A note on Kentucky Mule and Twitter’s Scala compiler announcement

At the top Hawk Hill, and in the middle of my after-work bike ride last Friday, a friend of mine observed “Greg, you seem to have much more fun riding today”. Undeniably, Twitter’s announcement that builds on ideas I explored in Kentucky Mule made my week.

There’s a real thrill in watching a fresh concept graduating from being an uncommon interest of one person to becoming a project other people want to work on.

Kentucky Mule’s checkpoint

In December 2016 I wrote a summary of what I learnt of exploring the limits of Scala’s typechecking speed. In the post I described a prototype that I built to validate my ideas for an alternative architecture for the Scala compiler that is focused on parallelism of the typechecking phase. Twitter’s announcement brought up my experiments to much wider audience and I noticed some confusion in comments online what Kentucky Mule means.

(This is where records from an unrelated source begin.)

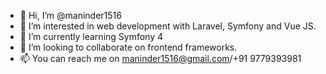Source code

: - 👋 Hi, I’m @maninder1516
- 👀 I’m interested in web development with Laravel, Symfony and Vue JS.
- 🌱 I’m currently learning Symfony 4
- 💞️ I’m looking to collaborate on frontend frameworks.
- 📫 You can reach me on maninder1516@gmail.com/+91 9779393981

<!---
maninder1516/maninder1516 is a ✨ special ✨ repository because its `README.md` (this file) appears on your GitHub profile.
You can click the Preview link to take a look at your changes.
--->

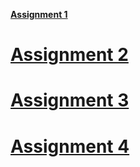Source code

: **[Assignment 1](assignment-1/assignment1.md)**
# **[Assignment 2](assignment-2/cnn.md)**
# **[Assignment 3](assignment-3/gans.md)**
# **[Assignment 4](assignment-4/sirens.md)**
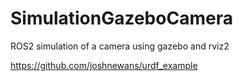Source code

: # SimulationGazeboCamera
ROS2 simulation of a camera using gazebo and rviz2

https://github.com/joshnewans/urdf_example

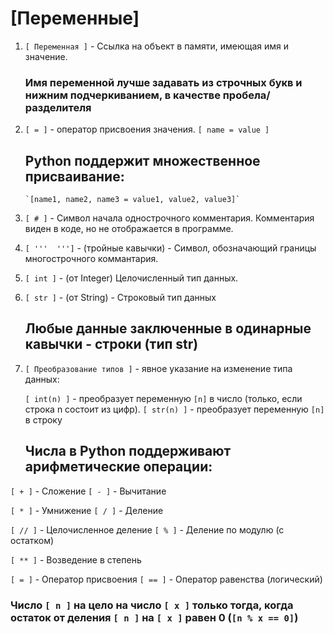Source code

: # [Переменные]

1. `[ Переменная ]` - Ссылка на объект в памяти, имеющая имя и значение.
 
    ### Имя переменной лучше задавать из строчных букв и нижним подчеркиванием, в качестве пробела/разделителя
   
4. `[ = ]` - оператор присвоения значения.
    `[ name = value ]`

    ## Python поддержит множественное присваивание:
       `[name1, name2, name3 = value1, value2, value3]`

5. `[ # ]` - Символ начала однострочного комментария. Комментария виден в коде, но не отображается в программе.

7. `[ '''  ''']` - (тройные кавычки) - Символ, обозначающий границы многострочного коммантария.

8. `[ int ]` - (от Integer) Целочисленный тип данных.

9. `[ str ]` - (от String) - Строковый тип данных

    ## Любые данные заключенные в одинарные кавычки - строки (тип str)

10. `[ Преобразование типов ]` - явное указание на изменение типа данных:
    
    `[ int(n) ]` - преобразует переменную `[n]` в число (только, если строка n состоит из цифр).
    `[ str(n) ]` - преобразует переменную `[n]` в строку

    ## Числа в Python поддерживают арифметические операции:

`[ + ]` - Сложение       `[ - ]` - Вычитание

`[ * ]` - Умнижение       `[ / ]` - Деление

`[ // ]` - Целочисленное деление     `[ % ]` - Деление по модулю (с остатком) 

`[ ** ]` - Возведение в степень

`[ = ]` - Оператор присвоения     `[ == ]` - Оператор равенства (логический)

### Число `[ n ]` на цело на число `[ x ]` только тогда, когда остаток от деления `[ n ]` на `[ x ]` равен 0 (`[n % x == 0]`)
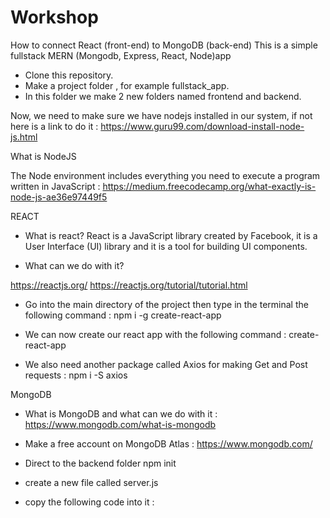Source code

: # Workshop

How to connect React (front-end) to MongoDB (back-end)
This is a simple fullstack MERN (Mongodb, Express, React, Node)app

- Clone this repository.
- Make a project folder , for example fullstack_app.
- In this folder we make 2 new folders named frontend and backend.

Now, we need to make sure we have nodejs installed in our system, if not here is a link to do it :
https://www.guru99.com/download-install-node-js.html

What is NodeJS

The Node environment includes everything you need to execute a program written in JavaScript :
https://medium.freecodecamp.org/what-exactly-is-node-js-ae36e97449f5


REACT

- What is react? 
	React is a JavaScript library created by Facebook,
	it is a User Interface (UI) library and
	it is a tool for building UI components.


- What can we do with it? 
 
https://reactjs.org/
https://reactjs.org/tutorial/tutorial.html

- Go into the main directory of the project then type in the terminal the following command :
npm i -g create-react-app

- We can now create our react app with the following command :
create-react-app

- We also need another package called Axios for making Get and Post requests :
npm i -S axios


MongoDB

- What is MongoDB and what can we do with it :
https://www.mongodb.com/what-is-mongodb

- Make a free account on MongoDB Atlas :
https://www.mongodb.com/

- Direct to the backend folder
npm init

- create a new file called server.js
- copy the following code into it :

I drew a picture to give an overview of the overall architecture and point at the piece I researched in Kentucky Mule:

Kentucky Mule’s role in typechecking Scala, I left out the dependency arrows between phases for clarity

For comparison, in the current scalac implementation all these little boxes are arranged in one long sequence that is really slow to run.

The original idea behind massively parallel architecture is to carefully break down typechecking process into two major phases:

  1. symbol table computation (method/class signature typechecking)
  2. method bodies typechecking

Symbol table is the global resource that, once available, makes it trivial to parallelize the second phase.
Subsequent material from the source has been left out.